Vitamin C is another additional supplement that can increase non-heme iron absorption, along with evidence of directly inhibiting hepcidin expression which increases iron bioavailability. ¹¹ Moreover, vitamin C was found to enhance erythropoietin receptor (EPOR) production, which may correct the downregulating EPOR from EPO, and this has additional effect with EPO in treating anemia. ¹² However, there is conflicting evidence of the efficacy of vitamin C in treatment of iron deficiency anemia and its implementation should be considered in a comprehensive plan alongside other supplementation. ¹³

Nonmedical forms of intervention can also be used. Minimizing blood draws is important to prevent unnecessary blood loss in patients with critically low hemoglobin.

Commonly associated complications associated with LAGB include pouch enlargement, band slip, band erosion, port-site infections, and port breakage. ¹⁴ In this case report, the patient presented specifically with a type III band slip that involved a subsequent pouch enlargement. The most common etiology of this classification of band slips involves an overly tight band or overeating. These band slips are typically managed initially with conservative treatment like full band deflation and re-education on portion size control. ¹⁴ Our patient was initially managed with this conservative approach in 2022, but was subsequently lost to follow-up. Typically, this approach is successful in about 77% of patients and failure is defined as lack of resolution of pouch enlargement in an 8- to 10-week period on contrast imaging. ¹⁴ Given her infection and continual esophageal dilatation noted on imaging during her hospital stay, it can be concluded that our patient failed conservative management and required surgical removal of her LAGB.

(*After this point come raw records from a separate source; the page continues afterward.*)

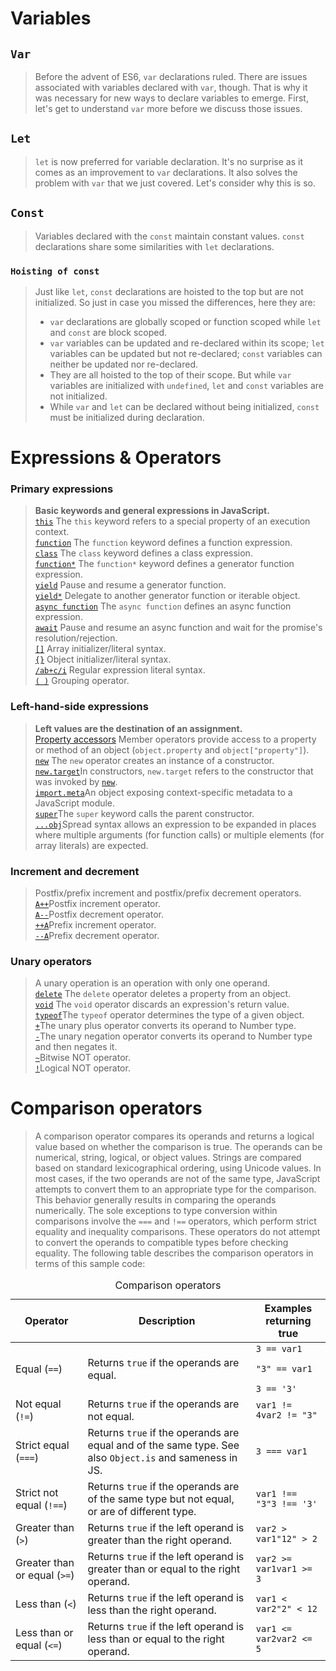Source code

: # Variables
## `Var`
> Before the advent of ES6, `var` declarations ruled. There are issues associated with variables declared with `var`, though. That is why it was necessary for new ways to declare variables to emerge. First, let's get to understand `var` more before we discuss those issues.
## `Let`
> `let` is now preferred for variable declaration. It's no surprise as it comes as an improvement to `var` declarations. It also solves the problem with `var` that we just covered. Let's consider why this is so.
## `Const`
> Variables declared with the `const` maintain constant values. `const` declarations share some similarities with `let` declarations.

### `Hoisting of const`
> Just like `let`, `const` declarations are hoisted to the top but are not initialized. 
> So just in case you missed the differences, here they are:
> - `var` declarations are globally scoped or function scoped while `let` and `const` are block scoped.
> -   `var` variables can be updated and re-declared within its scope; `let` variables can be updated but not re-declared; `const` variables can neither be updated nor re-declared.
> -   They are all hoisted to the top of their scope. But while `var` variables are initialized with `undefined`, `let` and `const` variables are not initialized.
> -   While `var` and `let` can be declared without being initialized, `const` must be initialized during declaration.
# Expressions & Operators
### Primary expressions

> **Basic keywords and general expressions in JavaScript.**
> <br>[`this`](https://developer.mozilla.org/en-US/docs/Web/JavaScript/Reference/Operators/this) The `this` keyword refers to a special property of an execution context.
> <br>[`function`](https://developer.mozilla.org/en-US/docs/Web/JavaScript/Reference/Operators/function) The `function` keyword defines a function expression.
> <br>[`class`](https://developer.mozilla.org/en-US/docs/Web/JavaScript/Reference/Operators/class) The `class` keyword defines a class expression.
> <br>[`function*`](https://developer.mozilla.org/en-US/docs/Web/JavaScript/Reference/Operators/function*) The `function*` keyword defines a generator function expression.
> <br>[`yield`](https://developer.mozilla.org/en-US/docs/Web/JavaScript/Reference/Operators/yield) Pause and resume a generator function.
> <br>[`yield*`](https://developer.mozilla.org/en-US/docs/Web/JavaScript/Reference/Operators/yield*) Delegate to another generator function or iterable object.
> <br>[`async function`](https://developer.mozilla.org/en-US/docs/Web/JavaScript/Reference/Operators/async_function) The `async function` defines an async function expression.
> <br>[`await`](https://developer.mozilla.org/en-US/docs/Web/JavaScript/Reference/Operators/await) Pause and resume an async function and wait for the promise's resolution/rejection.
> <br>[`[]`](https://developer.mozilla.org/en-US/docs/Web/JavaScript/Reference/Global_Objects/Array) Array initializer/literal syntax.
> <br>[`{}`](https://developer.mozilla.org/en-US/docs/Web/JavaScript/Reference/Operators/Object_initializer) Object initializer/literal syntax.
> <br>[`/ab+c/i`](https://developer.mozilla.org/en-US/docs/Web/JavaScript/Reference/Global_Objects/RegExp) Regular expression literal syntax.
> <br>[`( )`](https://developer.mozilla.org/en-US/docs/Web/JavaScript/Reference/Operators/Grouping) Grouping operator.
### Left-hand-side expressions
> **Left values are the destination of an assignment.**
> <br>[Property accessors](https://developer.mozilla.org/en-US/docs/Web/JavaScript/Reference/Operators/Property_Accessors) Member operators provide access to a property or method of an object (`object.property` and `object["property"]`).
> <br>[`new`](https://developer.mozilla.org/en-US/docs/Web/JavaScript/Reference/Operators/new) The `new` operator creates an instance of a constructor.
> <br>[`new.target`](https://developer.mozilla.org/en-US/docs/Web/JavaScript/Reference/Operators/new.target)In constructors, `new.target` refers to the constructor that was invoked by [`new`](https://developer.mozilla.org/en-US/docs/Web/JavaScript/Reference/Operators/new).
> <br>[`import.meta`](https://developer.mozilla.org/en-US/docs/Web/JavaScript/Reference/Statements/import.meta)An object exposing context-specific metadata to a JavaScript module.
> <br>[`super`](https://developer.mozilla.org/en-US/docs/Web/JavaScript/Reference/Operators/super)The `super` keyword calls the parent constructor.
> <br>[`...obj`](https://developer.mozilla.org/en-US/docs/Web/JavaScript/Reference/Operators/Spread_syntax)Spread syntax allows an expression to be expanded in places where multiple arguments (for function calls) or multiple elements (for array literals) are expected.

### Increment and decrement
> Postfix/prefix increment and postfix/prefix decrement operators.
> <br>[`A++`](https://developer.mozilla.org/en-US/docs/Web/JavaScript/Reference/Operators/Increment)Postfix increment operator.
> <br>[`A--`](https://developer.mozilla.org/en-US/docs/Web/JavaScript/Reference/Operators/Decrement)Postfix decrement operator.
> <br>[`++A`](https://developer.mozilla.org/en-US/docs/Web/JavaScript/Reference/Operators/Increment)Prefix increment operator.
> <br>[`--A`](https://developer.mozilla.org/en-US/docs/Web/JavaScript/Reference/Operators/Decrement)Prefix decrement operator.
### Unary operators
> A unary operation is an operation with only one operand.
> <br>[`delete`](https://developer.mozilla.org/en-US/docs/Web/JavaScript/Reference/Operators/delete) The `delete` operator deletes a property from an object.
> <br>[`void`](https://developer.mozilla.org/en-US/docs/Web/JavaScript/Reference/Operators/void) The `void` operator discards an expression's return value.
> <br>[`typeof`](https://developer.mozilla.org/en-US/docs/Web/JavaScript/Reference/Operators/typeof)The `typeof` operator determines the type of a given object.
> <br>[`+`](https://developer.mozilla.org/en-US/docs/Web/JavaScript/Reference/Operators/Unary_plus)The unary plus operator converts its operand to Number type.
> <br>[`-`](https://developer.mozilla.org/en-US/docs/Web/JavaScript/Reference/Operators/Unary_negation)The unary negation operator converts its operand to Number type and then negates it.
> <br>[`~`](https://developer.mozilla.org/en-US/docs/Web/JavaScript/Reference/Operators/Bitwise_NOT)Bitwise NOT operator.
> <br>[`!`](https://developer.mozilla.org/en-US/docs/Web/JavaScript/Reference/Operators/Logical_NOT)Logical NOT operator.
# Comparison operators
> A comparison operator compares its operands and returns a logical value based on whether the comparison is true. The operands can be numerical, string, logical, or object values. Strings are compared based on standard lexicographical ordering, using Unicode values. In most cases, if the two operands are not of the same type, JavaScript attempts to convert them to an appropriate type for the comparison. This behavior generally results in comparing the operands numerically. The sole exceptions to type conversion within comparisons involve the `===` and `!==` operators, which perform strict equality and inequality comparisons. These operators do not attempt to convert the operands to compatible types before checking equality. The following table describes the comparison operators in terms of this sample code:
<table class="standard-table">
  <caption>Comparison operators</caption>
  <thead>
    <tr>
      <th scope="col">Operator</th>
      <th scope="col">Description</th>
      <th scope="col">Examples returning true</th>
    </tr>
  </thead>
  <tbody>
    <tr>
      <td>
        Equal
        (<code>==</code>)
      </td>
      <td>Returns <code>true</code> if the operands are equal.</td>
      <td><code>3 == var1</code>
        <p><code>"3" == var1</code></p><code>3 == '3'</code>
      </td>
    </tr>
    <tr>
      <td>
        Not equal
        (<code>!=</code>)
      </td>
      <td>Returns <code>true</code> if the operands are not equal.</td>
      <td><code>var1 != 4var2 != "3"</code></td>
    </tr>
    <tr>
      <td>
        Strict equal
        (<code>===</code>)
      </td>
      <td>
        Returns <code>true</code> if the operands are equal and of the same
        type. See also <code>Object.is</code> and
        sameness in JS.
      </td>
      <td><code>3 === var1</code></td>
    </tr>
    <tr>
      <td>
        Strict not equal
        (<code>!==</code>)
      </td>
      <td>
        Returns <code>true</code> if the operands are of the same type but not
        equal, or are of different type.
      </td>
      <td><code>var1 !== "3"3 !== '3'</code></td>
    </tr>
    <tr>
      <td>
        Greater than
        (<code>&gt;</code>)
      </td>
      <td>
        Returns <code>true</code> if the left operand is greater than the right
        operand.
      </td>
      <td><code>var2 &gt; var1"12" &gt; 2</code></td>
    </tr>
    <tr>
      <td>
        Greater than or equal
        (<code>&gt;=</code>)
      </td>
      <td>
        Returns <code>true</code> if the left operand is greater than or equal
        to the right operand.
      </td>
      <td><code>var2 &gt;= var1var1 &gt;= 3</code></td>
    </tr>
    <tr>
      <td>
        Less than
        (<code>&lt;</code>)
      </td>
      <td>
        Returns <code>true</code> if the left operand is less than the right
        operand.
      </td>
      <td><code>var1 &lt; var2"2" &lt; 12</code></td>
    </tr>
    <tr>
      <td>
        Less than or equal
        (<code>&lt;=</code>)
      </td>
      <td>
        Returns <code>true</code> if the left operand is less than or equal to
        the right operand.
      </td>
      <td><code>var1 &lt;= var2var2 &lt;= 5</code></td>
    </tr>
  </tbody>
</table>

We postulate that the patient’s underlying cause of her iron deficiency anemia was her malpositioned LAGB, resulting in an esophageal blockage and subsequent lack of absorption. Unfortunately, a pre-albumin was not drawn on our patient to assess the full extent of her malnutrition during her hospitalization. Her albumin, though, was only mildly low at 3.4 g/dL on admission (reference range: 3.5-5.0 g/dL) and dropped to a nadir of 2.5 g/dL on her date of discharge. In the literature, there is risk of bariatric surgery causing anemia, bone metabolism abnormalities, and protein malnutrition. ¹⁵ Iron deficiency is the most common cause of postbariatric surgery anemia, with vitamin B₁₂ being second. ¹⁵ It is recommended that all patients receive screening for anemia prior to undergoing bariatric surgery. Unfortunately, there is not much research that has been done specifically evaluating the nutritional impacts of gastric band surgery. One study found a 41% decrease in folate levels in patients 24 months after gastric band surgery, whereas other studies have reported stability in folate levels.^16,17 The long-term impacts on nutritional status in patients who undergo gastric band surgeries is an area of interest that should be further evaluated. While the malpositioning of the patient’s LAGB was a significant contribution to the severity of her anemia, it is important for physicians to be aware of the risk of anemia and other nutritional deficiencies in all bariatric surgery patients.

Conclusion

This case report describes the management of a Jehovah’s Witness patient with anemia declining blood transfusions in the setting of preoperative workup for an essential procedure. It describes multiple common treatment approaches that achieved some level of success in the literature; however, there is no consensus on guideline protocols and more research should be conducted in that matter, given the growing population of Jehovah’s Witnesses in the United States. Ultimately, patient autonomy is the most important factor in management, and all treatment methods should be discussed in-depth with patients.